* **What you are asked to do**
Return every entry exactly as written.
+++ Dataset extract
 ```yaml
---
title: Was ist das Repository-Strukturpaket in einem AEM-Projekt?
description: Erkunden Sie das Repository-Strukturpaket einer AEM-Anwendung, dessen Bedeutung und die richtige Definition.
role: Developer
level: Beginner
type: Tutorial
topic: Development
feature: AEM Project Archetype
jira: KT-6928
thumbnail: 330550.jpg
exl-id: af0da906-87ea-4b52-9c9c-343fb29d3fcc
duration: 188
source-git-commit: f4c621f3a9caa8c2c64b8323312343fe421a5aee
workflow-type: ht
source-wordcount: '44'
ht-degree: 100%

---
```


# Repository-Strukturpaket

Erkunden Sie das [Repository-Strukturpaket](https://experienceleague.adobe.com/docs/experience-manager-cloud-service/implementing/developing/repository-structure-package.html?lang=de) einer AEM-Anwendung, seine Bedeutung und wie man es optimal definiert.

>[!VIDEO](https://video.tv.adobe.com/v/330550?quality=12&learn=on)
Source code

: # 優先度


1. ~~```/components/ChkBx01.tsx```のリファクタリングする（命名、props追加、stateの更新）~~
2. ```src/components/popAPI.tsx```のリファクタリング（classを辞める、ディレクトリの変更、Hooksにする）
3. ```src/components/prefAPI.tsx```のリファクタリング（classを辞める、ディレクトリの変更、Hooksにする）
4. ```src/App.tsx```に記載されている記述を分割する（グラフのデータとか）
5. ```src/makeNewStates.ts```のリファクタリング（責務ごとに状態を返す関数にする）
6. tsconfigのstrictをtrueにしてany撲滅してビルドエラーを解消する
++++++
* **Task result**
 ```yaml
---
title: Was ist das Repository-Strukturpaket in einem AEM-Projekt?
description: Erkunden Sie das Repository-Strukturpaket einer AEM-Anwendung, dessen Bedeutung und die richtige Definition.
role: Developer
level: Beginner
type: Tutorial
topic: Development
feature: AEM Project Archetype
jira: KT-6928
thumbnail: 330550.jpg
exl-id: af0da906-87ea-4b52-9c9c-343fb29d3fcc
duration: 188
source-git-commit: f4c621f3a9caa8c2c64b8323312343fe421a5aee
workflow-type: ht
source-wordcount: '44'
ht-degree: 100%

---
```


# Repository-Strukturpaket

Erkunden Sie das [Repository-Strukturpaket](https://experienceleague.adobe.com/docs/experience-manager-cloud-service/implementing/developing/repository-structure-package.html?lang=de) einer AEM-Anwendung, seine Bedeutung und wie man es optimal definiert.

>[!VIDEO](https://video.tv.adobe.com/v/330550?quality=12&learn=on)
Source code

: # 優先度


1. ~~```/components/ChkBx01.tsx```のリファクタリングする（命名、props追加、stateの更新）~~
2. ```src/components/popAPI.tsx```のリファクタリング（classを辞める、ディレクトリの変更、Hooksにする）
3. ```src/components/prefAPI.tsx```のリファクタリング（classを辞める、ディレクトリの変更、Hooksにする）
4. ```src/App.tsx```に記載されている記述を分割する（グラフのデータとか）
5. ```src/makeNewStates.ts```のリファクタリング（責務ごとに状態を返す関数にする）
6. tsconfigのstrictをtrueにしてany撲滅してビルドエラーを解消する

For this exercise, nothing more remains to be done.